Evolution and function of the inverted repeats (IR) in plastid genomes of Euglenophyta
Plastids are cellular organelles, present in plants and numerous, often distantly related groups of algae. These organelles emerged as a result of endosymbiosis with cyanobacteria and enabled the eukaryotic cells to perform photosynthesis. Plastids carry their own genetic material, which is most often organized into a single circular DNA molecule. Despite being vastly spread across a large portion of the tree of life and, in consequence, among a variety of hosts with different evolutionary history, a majority of plastid genomes exhibits relatively high extent of conservation in terms of the genetic contents and structure. While protein-coding genes are generally present in plastid genomes in single copies, the ribosomal operon, consisting of two genes encoding the small (16S) and large (23S) ribosomal subunit, is usually present in two copies with opposite orientation. The sections of the plastid genomes that contain this operon, as well as two or more tRNA genes and, in some cases, a number of protein-coding genes, are the inverted repeats (IR). These repeats divide the remaining part of the plastid genome into a small (SSC) and large single copy region (LSC), creating a configuration called the quadripartite structure.
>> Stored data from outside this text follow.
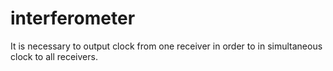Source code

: # interferometer
It is necessary to output clock from one receiver in order to in simultaneous clock to all receivers.

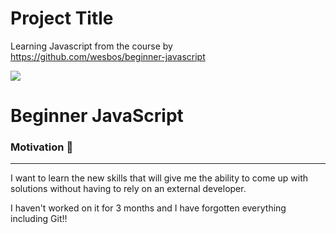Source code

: # Project Title
Learning Javascript from the course by https://github.com/wesbos/beginner-javascript

![](https://res.cloudinary.com/wesbos/image/upload/v1574876851/BJS/BJS-Social-Share.png)

# Beginner JavaScript
 
### Motivation :rocket:
------------------
I want to learn the new skills that will give me the ability to come up with solutions without having to rely on an external developer.

I haven't worked on it for 3 months and I have forgotten everything including Git!!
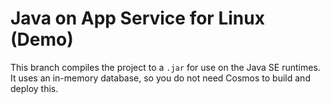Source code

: # Java on App Service for Linux (Demo)

This branch compiles the project to a `.jar` for use on the Java SE runtimes. It uses an in-memory database, so you do not need Cosmos to build and deploy this.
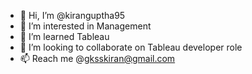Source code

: - 👋 Hi, I’m @kiranguptha95
- 👀 I’m interested in Management
- 🌱 I’m learned Tableau
- 💞️ I’m looking to collaborate on Tableau developer role
- 📫 Reach me @gksskiran@gmail.com

<!---
kiranguptha95/kiranguptha95 is a ✨ special ✨ repository because its `README.md` (this file) appears on your GitHub profile.
You can click the Preview link to take a look at your changes.
--->
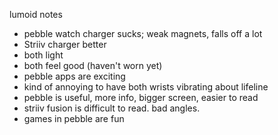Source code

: lumoid notes

- pebble watch charger sucks; weak magnets, falls off a lot
- Striiv charger better
- both light
- both feel good (haven't worn yet)
- pebble apps are exciting
- kind of annoying to have both wrists vibrating about lifeline
- pebble is useful, more info, bigger screen, easier to read
- striiv fusion is difficult to read. bad angles.
- games in pebble are fun
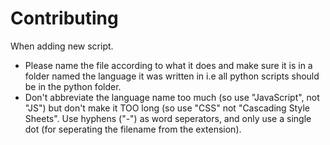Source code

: Contributing
============

When adding new script.
- Please name the file according to what it does  and make sure it is in a folder named the  language it was written in i.e all python scripts should be in the python folder.
- Don't abbreviate the language name too much (so use "JavaScript", not "JS") but don't make it TOO long (so use "CSS" not "Cascading Style Sheets". Use hyphens ("-") as word seperators, and only use a single dot (for seperating the filename from the extension).
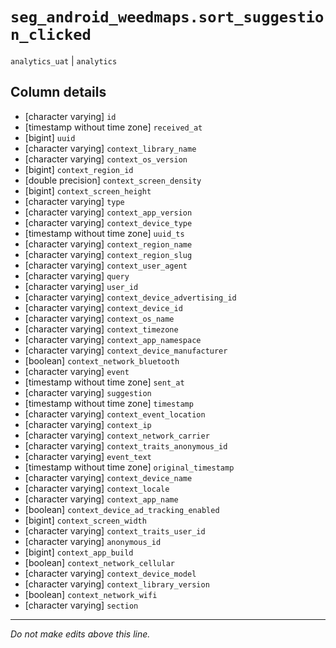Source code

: # `seg_android_weedmaps.sort_suggestion_clicked`
`analytics_uat` | `analytics`

## Column details
* [character varying] `id`
* [timestamp without time zone] `received_at`
* [bigint]    `uuid`
* [character varying] `context_library_name`
* [character varying] `context_os_version`
* [bigint]    `context_region_id`
* [double precision] `context_screen_density`
* [bigint]    `context_screen_height`
* [character varying] `type`
* [character varying] `context_app_version`
* [character varying] `context_device_type`
* [timestamp without time zone] `uuid_ts`
* [character varying] `context_region_name`
* [character varying] `context_region_slug`
* [character varying] `context_user_agent`
* [character varying] `query`
* [character varying] `user_id`
* [character varying] `context_device_advertising_id`
* [character varying] `context_device_id`
* [character varying] `context_os_name`
* [character varying] `context_timezone`
* [character varying] `context_app_namespace`
* [character varying] `context_device_manufacturer`
* [boolean]   `context_network_bluetooth`
* [character varying] `event`
* [timestamp without time zone] `sent_at`
* [character varying] `suggestion`
* [timestamp without time zone] `timestamp`
* [character varying] `context_event_location`
* [character varying] `context_ip`
* [character varying] `context_network_carrier`
* [character varying] `context_traits_anonymous_id`
* [character varying] `event_text`
* [timestamp without time zone] `original_timestamp`
* [character varying] `context_device_name`
* [character varying] `context_locale`
* [character varying] `context_app_name`
* [boolean]   `context_device_ad_tracking_enabled`
* [bigint]    `context_screen_width`
* [character varying] `context_traits_user_id`
* [character varying] `anonymous_id`
* [bigint]    `context_app_build`
* [boolean]   `context_network_cellular`
* [character varying] `context_device_model`
* [character varying] `context_library_version`
* [boolean]   `context_network_wifi`
* [character varying] `section`

-------------------------------------------------------------------------------
*Do not make edits above this line.*

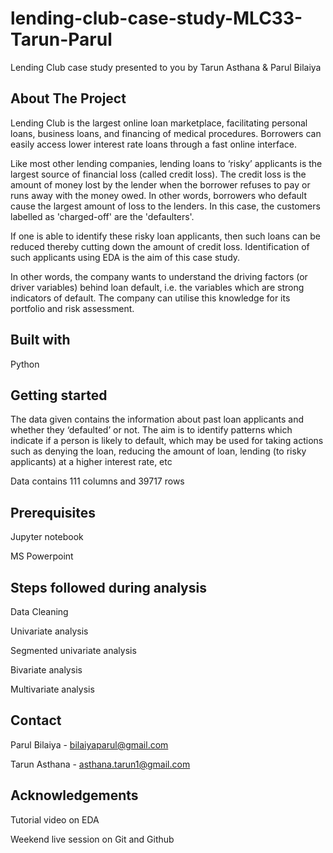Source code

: # lending-club-case-study-MLC33-Tarun-Parul
Lending Club case study presented to you by Tarun Asthana & Parul Bilaiya

## About The Project

Lending Club  is the largest online loan marketplace, facilitating personal loans, business loans, and financing of medical procedures. Borrowers can easily access lower interest rate loans through a fast online interface. 

Like most other lending companies, lending loans to ‘risky’ applicants is the largest source of financial loss (called credit loss). The credit loss is the amount of money lost by the lender when the borrower refuses to pay or runs away with the money owed. In other words, borrowers who default cause the largest amount of loss to the lenders. In this case, the customers labelled as 'charged-off' are the 'defaulters'.

If one is able to identify these risky loan applicants, then such loans can be reduced thereby cutting down the amount of credit loss. Identification of such applicants using EDA is the aim of this case study.

In other words, the company wants to understand the driving factors (or driver variables) behind loan default, i.e. the variables which are strong indicators of default. The company can utilise this knowledge for its portfolio and risk assessment.

## Built with
Python

## Getting started

The data given contains the information about past loan applicants and whether they ‘defaulted’ or not. The aim is to identify patterns which indicate if a person is likely to default, which may be used for taking actions such as denying the loan, reducing the amount of loan, lending (to risky applicants) at a higher interest rate, etc

Data contains 111 columns and 39717 rows

## Prerequisites

Jupyter notebook

MS Powerpoint

## Steps followed during analysis
Data Cleaning

Univariate analysis

Segmented univariate analysis

Bivariate analysis

Multivariate analysis

## Contact

Parul Bilaiya - bilaiyaparul@gmail.com

Tarun Asthana - asthana.tarun1@gmail.com

## Acknowledgements
Tutorial video on EDA 

Weekend live session on Git and Github
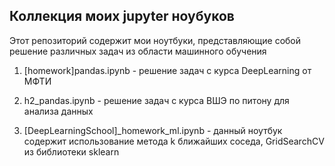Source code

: ## Коллекция моих jupyter ноубуков

Этот репозиторий содержит мои ноутбуки, представляющие собой решение различных задач из области машинного обучения

1) [homework]pandas.ipynb - решение задач с курса DeepLearning от МФТИ

2) h2_pandas.ipynb - решение задач с курса ВШЭ по питону для анализа данных

3) [DeepLearningSchool]_homework_ml.ipynb - данный ноутбук содержит использование метода k ближайших соседа, GridSearchCV из библиотеки
sklearn 
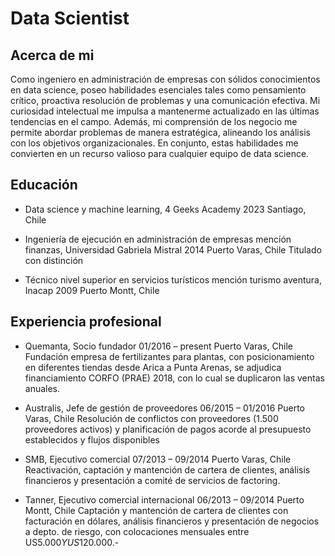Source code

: # Data Scientist
## Acerca de mi
Como ingeniero en administración de empresas con sólidos conocimientos en data science, poseo habilidades esenciales tales como pensamiento crítico, proactiva resolución de problemas y una comunicación efectiva. Mi curiosidad intelectual me impulsa a mantenerme actualizado en las últimas tendencias en el campo. Además, mi comprensión de los negocio me permite abordar problemas de manera estratégica, alineando los análisis con los objetivos organizacionales. En conjunto, estas habilidades me convierten en un recurso valioso para cualquier equipo de data science.
## Educación
- Data science y machine learning, 4 Geeks Academy
2023 Santiago, Chile
- Ingeniería de ejecución en administración de empresas mención finanzas, Universidad Gabriela Mistral
2014
Puerto Varas, Chile
Titulado con distinción

- Técnico nivel superior en servicios turísticos mención turismo aventura, Inacap
2009
Puerto Montt, Chile
## Experiencia profesional
- Quemanta, Socio fundador
01/2016 – present
Puerto Varas, Chile
Fundación empresa de fertilizantes para plantas, con posicionamiento en diferentes tiendas desde Arica a Punta Arenas, se adjudica financiamiento CORFO (PRAE) 2018, con lo cual se duplicaron las ventas anuales.

- Australis, Jefe de gestión de proveedores
06/2015 – 01/2016
Puerto Varas, Chile
Resolución de conflictos con proveedores (1.500 proveedores activos) y planificación de pagos acorde al presupuesto establecidos y flujos disponibles

- SMB, Ejecutivo comercial
07/2013 – 09/2014
Puerto Varas, Chile
Reactivación, captación y mantención de cartera de clientes, análisis financieros y presentación a comité de servicios de factoring.

- Tanner, Ejecutivo comercial internacional
06/2013 – 09/2014
Puerto Montt, Chile
Captación y mantención de cartera de clientes con facturación en dólares, análisis financieros y presentación de negocios a depto. de riesgo, con colocaciones mensuales entre US$5.000 Y US$120.000.-
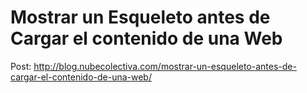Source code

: # Mostrar un Esqueleto antes de Cargar el contenido de una Web

Post: http://blog.nubecolectiva.com/mostrar-un-esqueleto-antes-de-cargar-el-contenido-de-una-web/ 
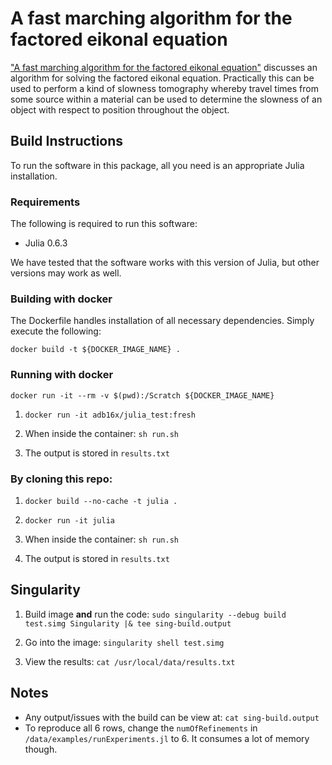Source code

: # A fast marching algorithm for the factored eikonal equation

["A fast marching algorithm for the factored eikonal
equation"](https://dx.doi.org/10.1016/j.jcp.2016.08.012) discusses an algorithm
for solving the factored eikonal equation. Practically this can be used to
perform a kind of slowness tomography whereby travel times from some source
within a material can be used to determine the slowness of an object with
respect to position throughout the object.

## Build Instructions

To run the software in this package, all you need is an appropriate Julia installation.

### Requirements

The following is required to run this software:

* Julia 0.6.3

We have tested that the software works with this version of Julia, but other versions may work as well.

### Building with docker

The Dockerfile handles installation of all necessary dependencies. Simply execute the following:

    docker build -t ${DOCKER_IMAGE_NAME} .

### Running with docker

    docker run -it --rm -v $(pwd):/Scratch ${DOCKER_IMAGE_NAME}

1) `docker run -it adb16x/julia_test:fresh`

2) When inside the container:
	`sh run.sh`

3) The output is stored in `results.txt`

### By cloning this repo:

1) `docker build --no-cache -t julia .`

2) `docker run -it julia`

3) When inside the container:
	`sh run.sh`

4) The output is stored in `results.txt`

## Singularity

1) Build image **and** run the code:
	`sudo singularity --debug build test.simg Singularity |& tee sing-build.output`

2) Go into the image:
	`singularity shell test.simg`

3) View the results:
	`cat /usr/local/data/results.txt`

## Notes

* Any output/issues with the build can be view at: `cat sing-build.output`
* To reproduce all 6 rows, change the `numOfRefinements` in `/data/examples/runExperiments.jl` to 6. It consumes a lot of memory though.
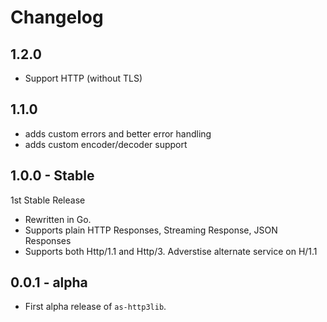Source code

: # Changelog

1.2.0
---------------
* Support HTTP (without TLS)

1.1.0
---------------
* adds custom errors and better error handling
* adds custom encoder/decoder support

1.0.0 - Stable
--------------- 
1st Stable Release
* Rewritten in Go.
* Supports plain HTTP Responses, Streaming Response, JSON Responses
* Supports both Http/1.1 and Http/3. Adverstise alternate service on H/1.1

0.0.1 - alpha
---------------
- First alpha release of `as-http3lib`. 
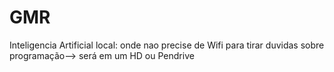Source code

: # GMR
 Inteligencia Artificial local: onde nao precise de Wifi para tirar duvidas sobre programação--> será em um HD ou Pendrive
Despite the increasing availability of total genome sequencing technology and growth of global interest in the field of genomics, there are still many unsolved problems regarding plastid genomes, their functioning and evolutionary dynamics. Among the major challenges in plastid genome research are explanation of prevalence of conservation of the quadripartite genome structure among a majority of plastids and characterization of contents of the ancestral plastid genome for the plastid-bearing groups. The first of these problems has been addressed in recent literature: a hypothesis states that the inverted repeats play a role in mutation repair, which is supported by an observation that the mutation rate is lower in the genes located within IR than in single-copy genes. It has not been investigated, however, if the same regularity can be observed in non-typical variations of the ribosome-containing repeat regions, such as tandem repeats, where the ribosomal operon is present in consecutive copies with the same orientation. This issue, along with the second of the aforementioned questions, is to be addressed in this project.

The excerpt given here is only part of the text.